Berlín vuelve a debatir sobre el alcohol. La fracción del SPD en el Bundestag considera que las leyes alemanas en materia de bebidas alcohólicas son excesivamente permisivas y ha planteado restringir su venta durante la madrugada, poniendo el foco en las gasolineras, donde —según el partido— el acceso es prácticamente ilimitado a cualquier hora del día o de la noche.
La propuesta del SPD: menos disponibilidad, menos daño
El portavoz de salud del SPD, Christos Pantazis (50 años), advirtió que las gasolineras "permiten en muchos lugares la compra de bebidas alcohólicas hasta bien entrada la noche". Según Pantazis, los ejemplos de otros países habrían demostrado que "las medidas para limitar la disponibilidad pueden contribuir a reducir el consumo de alcohol y los daños relacionados con él". La traslación práctica de ese argumento es sencilla: donde se vende menos alcohol, se bebe menos. Sin embargo, la forma concreta que podría adoptar una eventual prohibición sigue sin precisarse.
Voces a favor, voces en contra
La propuesta ha despertado reacciones dispares en el espectro político alemán. Desde Die Linke, el diputado de salud Ates Gürpinar (41) va considerablemente más lejos: reclama limitar la venta de alcohol "mucho más a establecimientos especializados", lo que equivaldría a sacarlo de los supermercados ordinarios al estilo escandinavo. En el pasado, el comisionado federal de drogas, Hendrik Streeck (49, CDU), había mostrado simpatía por reglas más estrictas, llegando a preguntar públicamente por qué debería permitirse a los conductores comprar alcohol para seguir conduciendo.

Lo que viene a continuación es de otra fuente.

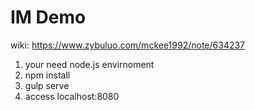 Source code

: # IM Demo

wiki: https://www.zybuluo.com/mckee1992/note/634237

1. your need node.js envirnoment
2. npm install
3. gulp serve
4. access localhost:8080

La oposición más nítida llega de la AfD. Su portavoz de salud, Martin Sichert (46), se pronunció a favor de "más información sobre los riesgos del consumo de alcohol y más responsabilidad individual, pero en contra de más prohibiciones estatales". CDU y Verdes no respondieron a las consultas formuladas sobre el asunto.

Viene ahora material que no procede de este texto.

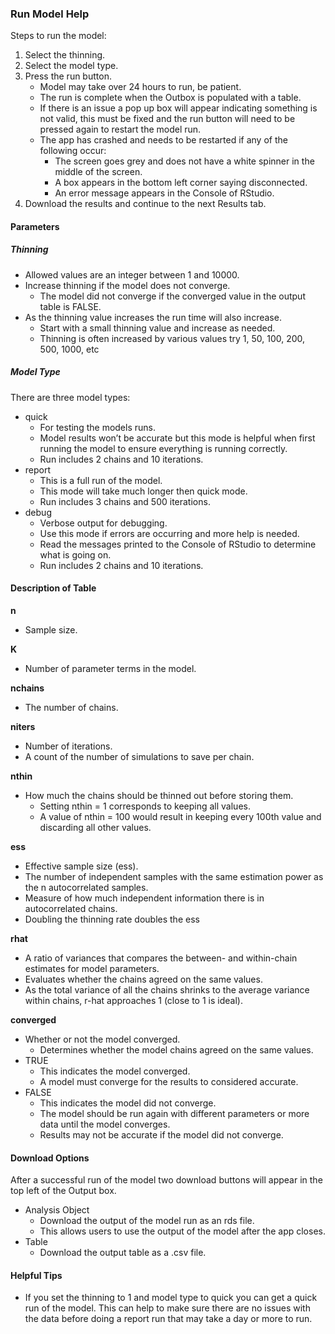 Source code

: ### Run Model Help

Steps to run the model: 

1. Select the thinning.
2. Select the model type.
3. Press the run button.
   - Model may take over 24 hours to run, be patient. 
   - The run is complete when the Outbox is populated with a table.
   - If there is an issue a pop up box will appear indicating something is not valid, this must be fixed and the run button will need to be pressed again to restart the model run.
   - The app has crashed and needs to be restarted if any of the following occur:
      - The screen goes grey and does not have a white spinner in the middle of the screen. 
      - A box appears in the bottom left corner saying disconnected.
      - An error message appears in the Console of RStudio.
4. Download the results and continue to the next Results tab.

#### Parameters

##### Thinning

- Allowed values are an integer between 1 and 10000.
- Increase thinning if the model does not converge.
  - The model did not converge if the converged value in the output table is FALSE. 
- As the thinning value increases the run time will also increase. 
  - Start with a small thinning value and increase as needed. 
  - Thinning is often increased by various values try 1, 50, 100, 200, 500, 1000, etc

##### Model Type 

There are three model types:

- quick
  - For testing the models runs.
  - Model results won’t be accurate but this mode is helpful when first running the model to ensure everything is running correctly.
  - Run includes 2 chains and 10 iterations. 
- report 
  - This is a full run of the model. 
  - This mode will take much longer then quick mode. 
  - Run includes 3 chains and 500 iterations.
- debug
  - Verbose output for debugging.
  - Use this mode if errors are occurring and more help is needed.
  - Read the messages printed to the Console of RStudio to determine what is going on. 
  - Run includes 2 chains and 10 iterations. 

#### Description of Table

**n**

- Sample size.

**K**

- Number of parameter terms in the model.

**nchains**

- The number of chains.

**niters**

- Number of iterations. 
- A count of the number of simulations to save per chain.

**nthin**

- How much the chains should be thinned out before storing them.
  - Setting nthin = 1 corresponds to keeping all values.
  - A value of nthin = 100 would result in keeping every 100th value and discarding all other values.

**ess**

- Effective sample size (ess).
- The number of independent samples with the same estimation power as the n autocorrelated samples.
- Measure of how much independent information there is in autocorrelated chains.
- Doubling the thinning rate doubles the ess

**rhat**

- A ratio of variances that compares the between- and within-chain estimates for model parameters.
- Evaluates whether the chains agreed on the same values.
- As the total variance of all the chains shrinks to the average variance within chains, r-hat approaches 1 (close to 1 is ideal).

**converged**

- Whether or not the model converged. 
  - Determines whether the model chains agreed on the same values.
- TRUE
  - This indicates the model converged.
  - A model must converge for the results to considered accurate. 
- FALSE
  - This indicates the model did not converge.
  - The model should be run again with different parameters or more data until the model converges.
  - Results may not be accurate if the model did not converge.

#### Download Options

After a successful run of the model two download buttons will appear in the top left of the Output box.

- Analysis Object
  - Download the output of the model run as an rds file.
  - This allows users to use the output of the model after the app closes.
- Table
  - Download the output table as a .csv file.  

#### Helpful Tips

- If you set the thinning to 1 and model type to quick you can get a quick run of the model. This can help to make sure there are no issues with the data before doing a report run that may take a day or more to run.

El detonante: la crítica de la presidenta de la AOK
El debate se reavivó a raíz de unas declaraciones de Carola Reimann (59), presidenta de la AOK —la mayor aseguradora pública de salud alemana— y exdiputada del SPD, quien criticó la "disponibilidad permanente y los precios muy bajos" del alcohol en Alemania. Sus palabras pusieron sobre la mesa una cuestión que combina política sanitaria, hábitos de consumo y regulación económica. Sobre el vínculo entre precio, disponibilidad y consumo, puede consultarse el debate académico que rodea a estudios similares en la crítica de Taleb al informe del gobierno estadounidense sobre el alcohol.

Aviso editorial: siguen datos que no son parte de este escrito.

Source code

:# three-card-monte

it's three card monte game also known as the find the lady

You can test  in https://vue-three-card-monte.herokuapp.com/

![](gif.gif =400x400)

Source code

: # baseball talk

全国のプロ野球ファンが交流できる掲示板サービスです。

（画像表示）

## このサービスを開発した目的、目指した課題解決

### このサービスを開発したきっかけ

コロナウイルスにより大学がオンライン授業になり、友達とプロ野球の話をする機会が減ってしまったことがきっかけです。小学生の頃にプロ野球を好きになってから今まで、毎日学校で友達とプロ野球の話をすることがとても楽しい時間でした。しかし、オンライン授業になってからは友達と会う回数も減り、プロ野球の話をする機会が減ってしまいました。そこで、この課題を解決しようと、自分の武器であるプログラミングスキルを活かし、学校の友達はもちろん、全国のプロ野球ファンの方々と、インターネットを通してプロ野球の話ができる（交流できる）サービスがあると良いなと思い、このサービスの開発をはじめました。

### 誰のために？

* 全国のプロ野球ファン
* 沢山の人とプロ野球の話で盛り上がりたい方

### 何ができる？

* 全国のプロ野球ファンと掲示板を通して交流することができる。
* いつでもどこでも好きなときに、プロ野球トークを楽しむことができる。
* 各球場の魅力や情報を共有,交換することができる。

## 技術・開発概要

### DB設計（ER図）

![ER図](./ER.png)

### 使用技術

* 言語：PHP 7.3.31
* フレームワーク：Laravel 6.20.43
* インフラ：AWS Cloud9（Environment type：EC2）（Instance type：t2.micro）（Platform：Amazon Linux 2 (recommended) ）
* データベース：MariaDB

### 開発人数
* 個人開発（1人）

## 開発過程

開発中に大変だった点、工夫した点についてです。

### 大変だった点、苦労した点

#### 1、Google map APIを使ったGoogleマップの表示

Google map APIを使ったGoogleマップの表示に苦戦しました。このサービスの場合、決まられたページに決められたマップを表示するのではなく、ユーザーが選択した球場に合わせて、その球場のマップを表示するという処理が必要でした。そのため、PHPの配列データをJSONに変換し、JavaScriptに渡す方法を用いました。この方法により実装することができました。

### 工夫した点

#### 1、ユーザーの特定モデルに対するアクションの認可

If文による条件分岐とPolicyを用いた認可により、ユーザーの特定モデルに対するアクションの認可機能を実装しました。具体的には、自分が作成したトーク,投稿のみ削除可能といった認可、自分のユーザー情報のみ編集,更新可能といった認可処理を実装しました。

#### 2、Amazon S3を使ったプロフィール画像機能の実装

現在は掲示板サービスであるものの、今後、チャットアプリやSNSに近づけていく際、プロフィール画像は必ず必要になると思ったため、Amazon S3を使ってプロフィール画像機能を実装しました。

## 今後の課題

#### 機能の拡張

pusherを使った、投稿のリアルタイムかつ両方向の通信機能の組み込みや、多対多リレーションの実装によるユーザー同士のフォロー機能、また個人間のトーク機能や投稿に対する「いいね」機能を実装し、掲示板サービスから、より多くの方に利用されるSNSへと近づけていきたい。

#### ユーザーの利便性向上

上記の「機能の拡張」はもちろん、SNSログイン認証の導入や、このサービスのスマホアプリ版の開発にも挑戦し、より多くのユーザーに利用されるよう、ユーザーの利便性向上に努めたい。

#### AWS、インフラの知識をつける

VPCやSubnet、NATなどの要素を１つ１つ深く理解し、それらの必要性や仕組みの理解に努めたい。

El precedente de Baden-Württemberg
Alemania no es territorio virgen en esta discusión. Entre 2010 y 2017, Baden-Württemberg mantuvo en vigor una prohibición nocturna de venta de alcohol introducida por el gobierno regional de centroderecha con el argumento de la protección de los menores. Fue el gobierno del socialdemócrata verde Winfried Kretschmann (78) quien la derogó, después de que comerciantes y propietarios de gasolineras denunciaran pérdidas de ingresos y de que la medida fuera calificada de desproporcionada. Ese precedente ilustra las dificultades legales, económicas y políticas que enfrentaría cualquier iniciativa similar a escala federal. Cabe recordar que no toda restricción sobre el alcohol pasa necesariamente por la prohibición: la distinción entre tipos de bebidas, como recoge el análisis sobre las diferencias entre la cerveza "sin alcohol" y la etiquetada "0,0%", refleja la complejidad regulatoria del sector.
El verdadero alcance político de la iniciativa del SPD está aún por definir. Lo que sí queda claro es que el debate sobre la disponibilidad nocturna del alcohol ha salido del ámbito académico para instalarse en el centro del Bundestag, con posiciones que van desde la educación como única herramienta hasta el modelo escandinavo de monopolio estatal de distribución.